Re: How to manipulate a company valuation

#450018

Postby simoan » October 14th, 2021, 8:47 am

Thanks, that's an interesting article containing many pearls of wisdom which those of us who have been investing long enough will be well aware of. It's another good reason to avoid IPO's: the main one being that the seller knows far more than those buying the IPO, and be especially wary where the seller is Private Equity! BTW I always loved that quote about EBITDA from Charlie Munger :)

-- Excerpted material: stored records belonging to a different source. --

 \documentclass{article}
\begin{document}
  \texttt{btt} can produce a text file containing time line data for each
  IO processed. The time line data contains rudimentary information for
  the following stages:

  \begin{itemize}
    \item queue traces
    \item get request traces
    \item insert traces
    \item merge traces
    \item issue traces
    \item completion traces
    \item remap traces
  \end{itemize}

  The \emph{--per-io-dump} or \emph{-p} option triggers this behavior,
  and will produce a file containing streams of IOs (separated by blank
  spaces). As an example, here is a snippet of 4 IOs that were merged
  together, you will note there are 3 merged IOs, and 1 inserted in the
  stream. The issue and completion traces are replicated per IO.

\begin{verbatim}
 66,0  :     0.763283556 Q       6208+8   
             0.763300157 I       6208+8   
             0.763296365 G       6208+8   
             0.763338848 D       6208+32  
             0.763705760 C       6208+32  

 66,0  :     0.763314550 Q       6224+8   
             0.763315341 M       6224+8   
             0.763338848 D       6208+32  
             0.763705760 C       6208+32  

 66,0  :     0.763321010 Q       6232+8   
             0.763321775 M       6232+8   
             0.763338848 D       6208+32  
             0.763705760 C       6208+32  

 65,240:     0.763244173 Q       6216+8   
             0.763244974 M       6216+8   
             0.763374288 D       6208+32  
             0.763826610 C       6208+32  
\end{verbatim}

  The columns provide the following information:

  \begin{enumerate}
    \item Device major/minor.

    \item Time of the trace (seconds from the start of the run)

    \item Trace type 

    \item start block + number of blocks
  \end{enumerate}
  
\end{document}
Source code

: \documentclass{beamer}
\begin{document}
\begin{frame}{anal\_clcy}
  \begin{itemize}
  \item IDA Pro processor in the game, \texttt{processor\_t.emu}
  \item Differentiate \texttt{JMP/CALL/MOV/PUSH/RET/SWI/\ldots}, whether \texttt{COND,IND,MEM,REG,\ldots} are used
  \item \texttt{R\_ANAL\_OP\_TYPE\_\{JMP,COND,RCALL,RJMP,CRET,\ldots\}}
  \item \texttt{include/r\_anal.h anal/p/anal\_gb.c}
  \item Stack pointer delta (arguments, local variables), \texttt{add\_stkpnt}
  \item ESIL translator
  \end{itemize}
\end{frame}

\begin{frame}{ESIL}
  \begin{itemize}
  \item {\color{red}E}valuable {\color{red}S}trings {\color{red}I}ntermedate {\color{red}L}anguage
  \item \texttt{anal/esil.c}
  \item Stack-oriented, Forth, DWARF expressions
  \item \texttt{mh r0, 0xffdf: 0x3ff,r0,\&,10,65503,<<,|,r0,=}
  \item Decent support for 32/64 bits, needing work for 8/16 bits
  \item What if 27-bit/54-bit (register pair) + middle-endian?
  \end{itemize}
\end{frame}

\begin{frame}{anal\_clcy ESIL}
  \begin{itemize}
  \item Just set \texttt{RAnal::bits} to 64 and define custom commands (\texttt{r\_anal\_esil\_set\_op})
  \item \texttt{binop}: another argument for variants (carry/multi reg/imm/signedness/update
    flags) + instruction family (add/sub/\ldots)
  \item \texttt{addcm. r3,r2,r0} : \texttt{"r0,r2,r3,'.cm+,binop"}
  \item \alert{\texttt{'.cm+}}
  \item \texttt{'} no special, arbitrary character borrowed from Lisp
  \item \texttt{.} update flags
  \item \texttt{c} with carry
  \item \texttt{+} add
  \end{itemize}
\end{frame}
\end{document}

As for discounted cashflow valuation models... Well, the less said the better. I only recently discovered on another thread that the NAV of a property REIT I hold is actually based on a DCF model. It's not obvious and you have to dig quite deep to discover this. I had always assumed a REIT was valued by an independent property consultant using mark-to-market i.e. a valuation based on recent transactions of properties similar to those held by the REIT. The same applies to similar asset based companies such as Infrastructure funds. I decided to carry on holding the REIT even though I normally avoid anything where valuation is based on DCF, especially where the NAV is the main things supporting the share price!!

All the best, Si

scrumpyjack
Lemon Quarter
Posts: 2584
Joined: November 4th, 2016, 10:15 am
Has thanked: 234 times
Been thanked: 1167 times

Re: How to manipulate a company valuation

#450021

Postby scrumpyjack » October 14th, 2021, 9:00 am

Yes this reminders me of the first job I was sent on after qualifying as a chartered accountant back in 1974. It was an investigatory audit in Nassau and one asset of the company was a piece of land in Florida. We were presented with 2 professional valuations of it. One was for $4,000 the other was for $10 million!! (3 months in the Bahamas in the winter was a nice one!)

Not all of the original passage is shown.